== RECORDS FOR THIS TASK ==

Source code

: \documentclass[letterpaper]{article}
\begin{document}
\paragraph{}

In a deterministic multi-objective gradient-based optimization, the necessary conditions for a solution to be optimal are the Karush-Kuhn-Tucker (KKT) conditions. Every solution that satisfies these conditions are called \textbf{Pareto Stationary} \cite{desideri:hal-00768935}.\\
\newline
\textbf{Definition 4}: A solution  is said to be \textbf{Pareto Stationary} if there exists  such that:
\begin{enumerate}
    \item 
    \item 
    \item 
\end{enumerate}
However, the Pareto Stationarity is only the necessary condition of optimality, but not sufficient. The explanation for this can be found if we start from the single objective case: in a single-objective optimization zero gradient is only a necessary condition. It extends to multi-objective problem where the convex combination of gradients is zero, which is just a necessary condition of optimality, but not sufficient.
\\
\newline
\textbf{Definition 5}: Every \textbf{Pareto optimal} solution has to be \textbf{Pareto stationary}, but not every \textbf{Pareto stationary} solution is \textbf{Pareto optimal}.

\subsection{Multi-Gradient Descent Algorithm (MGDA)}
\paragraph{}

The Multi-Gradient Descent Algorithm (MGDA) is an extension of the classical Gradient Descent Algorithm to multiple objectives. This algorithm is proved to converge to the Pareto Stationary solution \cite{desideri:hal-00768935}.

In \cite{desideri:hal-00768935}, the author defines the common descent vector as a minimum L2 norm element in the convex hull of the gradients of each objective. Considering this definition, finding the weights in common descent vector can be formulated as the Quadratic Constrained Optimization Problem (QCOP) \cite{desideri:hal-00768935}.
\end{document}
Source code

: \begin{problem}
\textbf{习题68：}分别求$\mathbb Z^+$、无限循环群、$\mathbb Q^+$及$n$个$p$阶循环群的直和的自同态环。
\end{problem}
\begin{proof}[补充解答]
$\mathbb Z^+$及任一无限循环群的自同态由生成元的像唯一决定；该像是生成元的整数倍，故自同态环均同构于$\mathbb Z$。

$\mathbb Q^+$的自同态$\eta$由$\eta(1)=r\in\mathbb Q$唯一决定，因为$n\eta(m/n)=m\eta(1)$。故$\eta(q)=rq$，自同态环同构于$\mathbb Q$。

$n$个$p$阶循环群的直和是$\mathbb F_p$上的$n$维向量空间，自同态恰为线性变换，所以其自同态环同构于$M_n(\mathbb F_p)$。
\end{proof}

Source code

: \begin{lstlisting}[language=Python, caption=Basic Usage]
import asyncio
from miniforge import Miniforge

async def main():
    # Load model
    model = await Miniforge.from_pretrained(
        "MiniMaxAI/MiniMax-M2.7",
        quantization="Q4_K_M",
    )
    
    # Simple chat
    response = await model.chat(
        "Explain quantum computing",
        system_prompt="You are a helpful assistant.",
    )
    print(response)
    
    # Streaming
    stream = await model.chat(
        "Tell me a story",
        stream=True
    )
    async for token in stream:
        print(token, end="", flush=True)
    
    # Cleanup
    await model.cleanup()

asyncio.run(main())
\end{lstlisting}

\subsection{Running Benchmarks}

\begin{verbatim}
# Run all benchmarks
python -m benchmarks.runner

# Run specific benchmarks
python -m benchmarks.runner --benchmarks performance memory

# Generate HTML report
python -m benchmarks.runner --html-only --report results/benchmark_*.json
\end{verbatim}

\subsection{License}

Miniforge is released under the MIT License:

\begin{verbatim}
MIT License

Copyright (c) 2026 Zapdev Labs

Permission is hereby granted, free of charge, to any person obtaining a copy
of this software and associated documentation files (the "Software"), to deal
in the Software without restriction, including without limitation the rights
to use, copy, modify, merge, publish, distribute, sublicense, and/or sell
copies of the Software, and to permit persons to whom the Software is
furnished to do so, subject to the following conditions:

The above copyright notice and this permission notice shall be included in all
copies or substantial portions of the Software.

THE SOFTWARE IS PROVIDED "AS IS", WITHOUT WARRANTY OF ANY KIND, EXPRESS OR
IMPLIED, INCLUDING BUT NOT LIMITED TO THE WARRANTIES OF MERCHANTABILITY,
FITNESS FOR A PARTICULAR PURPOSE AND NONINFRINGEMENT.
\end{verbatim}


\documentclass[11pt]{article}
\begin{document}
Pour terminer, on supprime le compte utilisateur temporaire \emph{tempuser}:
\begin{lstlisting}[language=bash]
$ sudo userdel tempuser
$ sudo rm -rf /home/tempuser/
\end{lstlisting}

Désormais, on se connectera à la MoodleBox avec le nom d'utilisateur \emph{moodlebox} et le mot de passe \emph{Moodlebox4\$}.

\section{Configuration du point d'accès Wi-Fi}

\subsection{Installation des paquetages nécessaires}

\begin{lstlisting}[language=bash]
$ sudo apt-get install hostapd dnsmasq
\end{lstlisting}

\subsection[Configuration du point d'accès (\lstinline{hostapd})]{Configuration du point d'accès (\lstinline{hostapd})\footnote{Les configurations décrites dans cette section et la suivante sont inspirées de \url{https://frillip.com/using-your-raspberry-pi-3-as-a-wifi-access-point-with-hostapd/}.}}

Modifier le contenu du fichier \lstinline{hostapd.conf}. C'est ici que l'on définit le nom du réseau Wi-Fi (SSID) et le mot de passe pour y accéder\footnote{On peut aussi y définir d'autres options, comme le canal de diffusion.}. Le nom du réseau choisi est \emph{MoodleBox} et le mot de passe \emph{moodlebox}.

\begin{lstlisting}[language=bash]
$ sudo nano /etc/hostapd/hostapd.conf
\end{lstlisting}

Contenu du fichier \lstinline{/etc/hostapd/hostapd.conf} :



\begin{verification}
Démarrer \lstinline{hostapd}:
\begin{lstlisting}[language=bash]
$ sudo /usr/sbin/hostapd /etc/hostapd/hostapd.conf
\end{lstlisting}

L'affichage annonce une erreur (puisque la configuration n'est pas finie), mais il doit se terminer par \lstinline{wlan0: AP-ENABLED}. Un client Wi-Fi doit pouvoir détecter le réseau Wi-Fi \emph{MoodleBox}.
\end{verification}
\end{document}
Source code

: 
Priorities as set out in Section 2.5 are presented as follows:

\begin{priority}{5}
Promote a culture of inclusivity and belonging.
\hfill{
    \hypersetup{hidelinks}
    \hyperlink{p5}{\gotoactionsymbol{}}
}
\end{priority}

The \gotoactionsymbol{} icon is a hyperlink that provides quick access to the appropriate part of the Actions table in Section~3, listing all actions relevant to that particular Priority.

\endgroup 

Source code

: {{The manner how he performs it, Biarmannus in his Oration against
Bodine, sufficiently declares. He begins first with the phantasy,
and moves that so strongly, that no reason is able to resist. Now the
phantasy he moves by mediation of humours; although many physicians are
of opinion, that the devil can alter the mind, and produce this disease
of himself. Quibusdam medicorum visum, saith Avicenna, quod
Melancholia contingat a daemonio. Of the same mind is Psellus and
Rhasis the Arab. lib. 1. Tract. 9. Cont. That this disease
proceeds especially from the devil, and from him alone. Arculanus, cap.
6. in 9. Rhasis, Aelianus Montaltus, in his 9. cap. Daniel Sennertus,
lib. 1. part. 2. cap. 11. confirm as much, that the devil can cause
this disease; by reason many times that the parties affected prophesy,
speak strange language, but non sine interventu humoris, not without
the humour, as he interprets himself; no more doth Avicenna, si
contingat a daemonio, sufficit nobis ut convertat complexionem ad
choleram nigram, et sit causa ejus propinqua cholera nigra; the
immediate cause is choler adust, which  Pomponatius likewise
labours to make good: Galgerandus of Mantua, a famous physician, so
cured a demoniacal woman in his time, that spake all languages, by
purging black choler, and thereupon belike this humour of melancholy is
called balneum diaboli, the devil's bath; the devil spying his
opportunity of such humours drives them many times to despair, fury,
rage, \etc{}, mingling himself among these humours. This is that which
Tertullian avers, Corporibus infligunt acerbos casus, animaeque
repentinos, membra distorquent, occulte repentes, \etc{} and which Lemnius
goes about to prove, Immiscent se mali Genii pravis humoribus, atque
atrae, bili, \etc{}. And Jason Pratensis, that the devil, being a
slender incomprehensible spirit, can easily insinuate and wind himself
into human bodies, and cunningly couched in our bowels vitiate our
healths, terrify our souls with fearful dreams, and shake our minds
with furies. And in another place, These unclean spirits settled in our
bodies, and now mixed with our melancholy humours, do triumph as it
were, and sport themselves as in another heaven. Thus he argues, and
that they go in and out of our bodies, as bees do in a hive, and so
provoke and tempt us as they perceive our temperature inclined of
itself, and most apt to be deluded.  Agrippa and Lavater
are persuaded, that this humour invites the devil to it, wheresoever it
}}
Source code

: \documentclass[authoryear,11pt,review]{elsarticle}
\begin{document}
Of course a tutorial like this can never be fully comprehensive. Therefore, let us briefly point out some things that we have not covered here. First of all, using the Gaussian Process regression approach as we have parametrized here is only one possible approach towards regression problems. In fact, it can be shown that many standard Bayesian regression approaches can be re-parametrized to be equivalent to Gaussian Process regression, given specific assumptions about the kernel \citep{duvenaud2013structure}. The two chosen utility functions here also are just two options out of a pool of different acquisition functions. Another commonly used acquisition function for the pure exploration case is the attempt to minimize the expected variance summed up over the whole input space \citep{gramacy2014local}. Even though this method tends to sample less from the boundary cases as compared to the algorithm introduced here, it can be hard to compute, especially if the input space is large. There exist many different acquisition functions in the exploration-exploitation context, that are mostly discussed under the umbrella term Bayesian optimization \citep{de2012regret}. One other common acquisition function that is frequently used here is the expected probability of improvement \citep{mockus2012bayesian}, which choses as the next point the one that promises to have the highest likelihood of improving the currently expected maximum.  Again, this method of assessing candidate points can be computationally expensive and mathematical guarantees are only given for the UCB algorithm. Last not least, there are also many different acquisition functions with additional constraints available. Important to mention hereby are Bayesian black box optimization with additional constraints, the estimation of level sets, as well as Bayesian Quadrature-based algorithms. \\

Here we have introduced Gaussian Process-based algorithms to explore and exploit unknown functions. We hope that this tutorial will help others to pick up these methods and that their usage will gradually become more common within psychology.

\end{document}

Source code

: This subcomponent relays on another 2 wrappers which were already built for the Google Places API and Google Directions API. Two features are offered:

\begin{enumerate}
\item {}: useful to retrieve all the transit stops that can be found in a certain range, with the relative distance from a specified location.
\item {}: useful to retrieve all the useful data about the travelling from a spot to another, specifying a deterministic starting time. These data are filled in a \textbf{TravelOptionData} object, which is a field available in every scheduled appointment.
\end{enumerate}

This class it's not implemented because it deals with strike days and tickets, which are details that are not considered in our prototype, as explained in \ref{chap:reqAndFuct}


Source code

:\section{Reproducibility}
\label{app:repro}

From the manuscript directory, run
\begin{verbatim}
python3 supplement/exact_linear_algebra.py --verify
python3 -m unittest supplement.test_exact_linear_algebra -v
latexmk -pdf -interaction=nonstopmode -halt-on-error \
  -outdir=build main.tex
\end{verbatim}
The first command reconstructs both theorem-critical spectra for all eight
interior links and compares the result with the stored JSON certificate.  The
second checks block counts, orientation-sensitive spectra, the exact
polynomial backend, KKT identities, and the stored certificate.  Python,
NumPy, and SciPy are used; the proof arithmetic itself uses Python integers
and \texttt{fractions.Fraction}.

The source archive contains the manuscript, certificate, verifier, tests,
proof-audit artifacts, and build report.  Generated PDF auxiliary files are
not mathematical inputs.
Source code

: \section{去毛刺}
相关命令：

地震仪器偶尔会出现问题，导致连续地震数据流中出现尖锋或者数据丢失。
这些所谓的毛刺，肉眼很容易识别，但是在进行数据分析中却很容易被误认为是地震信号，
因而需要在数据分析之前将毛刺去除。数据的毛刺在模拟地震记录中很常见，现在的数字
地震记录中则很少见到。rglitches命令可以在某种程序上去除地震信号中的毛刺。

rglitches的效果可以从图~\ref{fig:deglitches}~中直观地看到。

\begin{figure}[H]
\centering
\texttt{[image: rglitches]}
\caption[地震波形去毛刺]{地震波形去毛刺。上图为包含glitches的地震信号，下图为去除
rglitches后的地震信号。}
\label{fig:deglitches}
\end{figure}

===

-- TASK ITEM --
Go over the records above line by line and count those holding the word "specific". Reply only with the number.

-- OUTPUT FOR THIS TASK --
2